Assignment – Tidying and Transforming Data

We are given a .csv file containing disjointed data for two airlines - “Alaska” and “AM WEST”, the five airports that they operate out of, and their respective arrival and departure delays. Use ‘tidyr’ and ‘dplyr’ to tidy and transform the data. Perform an analysis to compare the arrival delays for the two airlines.

Read data from my github repository

airlines <- read.csv(file = "https://raw.githubusercontent.com/carolc57/Data607-Fall23/main/Airlines.csv", header = TRUE, sep = ",", na.strings = "")

#display data
kable(airlines, format = "markdown")
X X.1 Los..Angeles Phoenix San..Diego San..Francisco Seattle
ALASKA on time 497 221 212 503 1841
NA delayed 62 12 20 102 305
NA NA NA NA NA NA NA
AM WEST on time 694 4840 383 320 201
NA delayed 117 415 65 129 61
#rename airlines to preserve original file
t_airlines <- airlines

Let the tidying begin…

#rename columns 1 and 2 
names(t_airlines)[1] <- "Airlines"
names(t_airlines)[2] <- "Arrival_Status"

#Add airline names to blank column adjacent to delayed status 
t_airlines[2,1] <- "ALASKA"
t_airlines[5,1] <- "AM WEST"

#remove NA rows
t_airlines <- t_airlines[!apply(is.na(t_airlines[1:7]),1,all), ]

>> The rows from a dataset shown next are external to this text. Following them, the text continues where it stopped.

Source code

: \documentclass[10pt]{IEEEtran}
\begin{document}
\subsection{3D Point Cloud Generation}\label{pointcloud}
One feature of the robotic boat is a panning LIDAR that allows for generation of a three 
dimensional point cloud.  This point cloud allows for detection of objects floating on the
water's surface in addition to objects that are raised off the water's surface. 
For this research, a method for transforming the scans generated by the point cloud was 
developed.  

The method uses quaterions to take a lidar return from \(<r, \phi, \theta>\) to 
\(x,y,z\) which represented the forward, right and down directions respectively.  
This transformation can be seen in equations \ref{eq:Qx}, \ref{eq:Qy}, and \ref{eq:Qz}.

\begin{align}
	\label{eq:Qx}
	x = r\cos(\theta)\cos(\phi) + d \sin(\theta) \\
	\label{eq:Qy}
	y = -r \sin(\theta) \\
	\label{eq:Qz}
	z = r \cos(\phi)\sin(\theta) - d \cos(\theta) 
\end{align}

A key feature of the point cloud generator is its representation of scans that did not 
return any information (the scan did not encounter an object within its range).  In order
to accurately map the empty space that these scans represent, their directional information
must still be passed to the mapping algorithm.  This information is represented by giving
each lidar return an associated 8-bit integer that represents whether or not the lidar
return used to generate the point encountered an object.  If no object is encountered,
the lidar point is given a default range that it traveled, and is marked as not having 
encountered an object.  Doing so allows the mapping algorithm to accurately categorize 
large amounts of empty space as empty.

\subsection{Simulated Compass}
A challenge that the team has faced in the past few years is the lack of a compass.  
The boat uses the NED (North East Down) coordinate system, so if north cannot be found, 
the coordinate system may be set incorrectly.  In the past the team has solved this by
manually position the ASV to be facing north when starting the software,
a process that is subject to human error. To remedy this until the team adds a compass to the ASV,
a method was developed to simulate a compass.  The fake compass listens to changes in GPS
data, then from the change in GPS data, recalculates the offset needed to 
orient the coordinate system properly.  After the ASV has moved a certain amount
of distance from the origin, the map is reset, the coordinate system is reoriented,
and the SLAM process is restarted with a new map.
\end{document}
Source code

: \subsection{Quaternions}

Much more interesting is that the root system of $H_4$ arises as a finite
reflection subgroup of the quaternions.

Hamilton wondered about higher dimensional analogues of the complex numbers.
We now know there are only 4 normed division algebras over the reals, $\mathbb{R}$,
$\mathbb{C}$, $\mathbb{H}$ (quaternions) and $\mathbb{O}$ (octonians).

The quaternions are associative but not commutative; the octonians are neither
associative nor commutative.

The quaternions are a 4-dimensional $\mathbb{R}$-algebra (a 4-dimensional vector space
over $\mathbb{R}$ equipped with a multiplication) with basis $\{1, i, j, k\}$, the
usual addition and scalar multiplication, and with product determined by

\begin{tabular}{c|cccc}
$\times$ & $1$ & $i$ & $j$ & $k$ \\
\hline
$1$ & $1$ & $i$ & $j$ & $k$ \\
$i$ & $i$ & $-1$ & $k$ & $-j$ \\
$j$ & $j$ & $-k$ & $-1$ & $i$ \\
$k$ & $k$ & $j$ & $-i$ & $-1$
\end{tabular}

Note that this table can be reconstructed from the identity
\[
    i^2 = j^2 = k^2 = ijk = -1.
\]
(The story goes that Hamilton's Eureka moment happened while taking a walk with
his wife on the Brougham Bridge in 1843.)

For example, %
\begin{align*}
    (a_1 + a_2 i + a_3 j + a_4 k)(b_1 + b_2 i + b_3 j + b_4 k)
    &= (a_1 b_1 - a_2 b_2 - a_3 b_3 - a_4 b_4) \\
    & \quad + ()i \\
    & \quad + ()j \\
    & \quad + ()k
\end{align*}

kable(t_airlines, format = "markdown")
Airlines Arrival_Status Los..Angeles Phoenix San..Diego San..Francisco Seattle
1 ALASKA on time 497 221 212 503 1841
2 ALASKA delayed 62 12 20 102 305
4 AM WEST on time 694 4840 383 320 201
5 AM WEST delayed 117 415 65 129 61

Transform data from wide to long; filter for delayed flights only

#transform from wide to long

t_airlines2 <- t_airlines  |>
  pivot_longer(cols = 3:7, 
               names_to = "City",
               values_to = "Count") |>
  filter(Arrival_Status =="delayed")            #because we're only interested in delayed flights for our analysis

kable(t_airlines2,format = "markdown")
Airlines Arrival_Status City Count
ALASKA delayed Los..Angeles 62
ALASKA delayed Phoenix 12
ALASKA delayed San..Diego 20
ALASKA delayed San..Francisco 102
ALASKA delayed Seattle 305
AM WEST delayed Los..Angeles 117
AM WEST delayed Phoenix 415
AM WEST delayed San..Diego 65
AM WEST delayed San..Francisco 129
AM WEST delayed Seattle 61

Lets see the performance of these airlines by city

flightsbycity <- t_airlines2 |> select(Airlines, City, Count) %>% 
      group_by(Airlines, City) %>% 
      summarise(total = sum(Count)) %>% 
      mutate(percent           = round(total/sum(total) * 100, 2),
             percent_formatted = paste0(round(total/sum(total) * 100, 1), "%"),
             total_flights     = sum(total)) 
## `summarise()` has grouped output by 'Airlines'. You can override using the
## `.groups` argument.
flights_city <- as.data.frame(flightsbycity)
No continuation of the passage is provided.